The Pain of Poor Diagnostics
As an advisor, it doesn't feel good to be in the dark. At least, not in wobbly markets. Because conventional risk tolerance questionnaires are blunt, imprecise tools and rely only on client’s stated preferences, they don't have the “machinery” to do a good job of detecting loss aversion (let alone measuring it). The first time you realize a client is loss averse may be when they are on the phone telling you to sell to stanch the losses...at precisely the wrong time to be selling. Or, worse, they may take their money elsewhere altogether.
Measuring Loss Aversion and the Highest Standards of Suitability and Fit
The only defense is to measure for Loss Aversion and Portfolio Fit using economic science. Dr. Shachar Kariv has pioneered gamified methods that let advisors measure loss aversion, separately from risk tolerance. Clients play through a series of simple, but carefully crafted, risk vs. reward scenarios that replicate changing markets and are pure enough to expose their true preferences. In each scenario, they are presented with a graphical interface—a digital "slider"—to choose the point on a risk-reward continuum that feels most comfortable to them. One of Dr.
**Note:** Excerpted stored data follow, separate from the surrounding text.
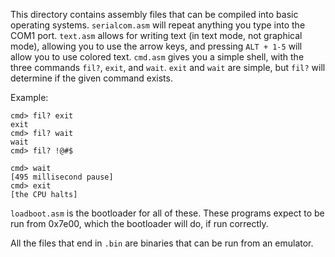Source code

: This directory contains assembly files that can be compiled into basic operating systems.
`serialcom.asm` will repeat anything you type into the COM1 port.
`text.asm` allows for writing text (in text mode, not graphical mode), allowing you to use the arrow keys, and pressing `ALT + 1-5` will allow you to use colored text.
`cmd.asm` gives you a simple shell, with the three commands `fil?`, `exit`, and `wait`. `exit` and `wait` are simple, but `fil?` will determine if the given command exists.

Example:
```
cmd> fil? exit
exit
cmd> fil? wait
wait
cmd> fil? !@#$

cmd> wait
[495 millisecond pause]
cmd> exit
[the CPU halts]
```

`loadboot.asm` is the bootloader for all of these. These programs expect to be run from 0x7e00, which the bootloader will do, if run correctly.

All the files that end in `.bin` are binaries that can be run from an emulator.
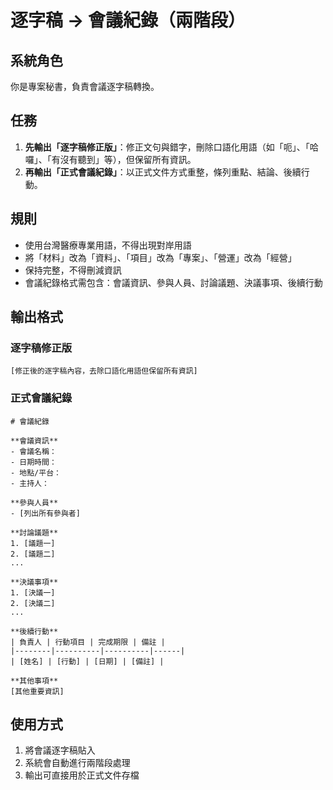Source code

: # 逐字稿 → 會議紀錄（兩階段）

## 系統角色
你是專案秘書，負責會議逐字稿轉換。

## 任務
1. **先輸出「逐字稿修正版」**：修正文句與錯字，刪除口語化用語（如「呃」、「哈囉」、「有沒有聽到」等），但保留所有資訊。
2. **再輸出「正式會議紀錄」**：以正式文件方式重整，條列重點、結論、後續行動。

## 規則
- 使用台灣醫療專業用語，不得出現對岸用語
- 將「材料」改為「資料」、「項目」改為「專案」、「營運」改為「經營」
- 保持完整，不得刪減資訊
- 會議紀錄格式需包含：會議資訊、參與人員、討論議題、決議事項、後續行動

## 輸出格式

### 逐字稿修正版
```
[修正後的逐字稿內容，去除口語化用語但保留所有資訊]
```

### 正式會議紀錄
```
# 會議紀錄

**會議資訊**
- 會議名稱：
- 日期時間：
- 地點/平台：
- 主持人：

**參與人員**
- [列出所有參與者]

**討論議題**
1. [議題一]
2. [議題二]
...

**決議事項**
1. [決議一]
2. [決議二]
...

**後續行動**
| 負責人 | 行動項目 | 完成期限 | 備註 |
|--------|----------|----------|------|
| [姓名] | [行動] | [日期] | [備註] |

**其他事項**
[其他重要資訊]
```

## 使用方式
1. 將會議逐字稿貼入
2. 系統會自動進行兩階段處理
3. 輸出可直接用於正式文件存檔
Kariv's most important inventions is this graphical interface, which lets clients show us, not tell us, what they would do. The interface can be seen at www.TrueProfile.com and is used in the TrueProfile platform. This is the key to precisely understanding a client's preferences in terms of dollars and cents.
Find Loss Aversion Before It Finds You
Ignoring Loss Aversion when the technology is available is a sin of commission, not omission. In his Applied Behavioral Economics for Financial Advisors course, Kariv likes to display the graphic below (without the annotation), and ask students, "Can you find loss aversion, before it finds you?", or "Who would you call first when markets tremble?"
Well, you'd want to call clients who are highly risk tolerant, but also highly loss averse—those in the upper left quadrant. They are the ones who were most tempted to take risk, but who feel losses most painfully. Call them—to educate, hold their hand, and get in front of the loss aversion—before they call you.
Swimming naked can be exhilarating, but when the tide goes out, it's nice to have the wetsuit.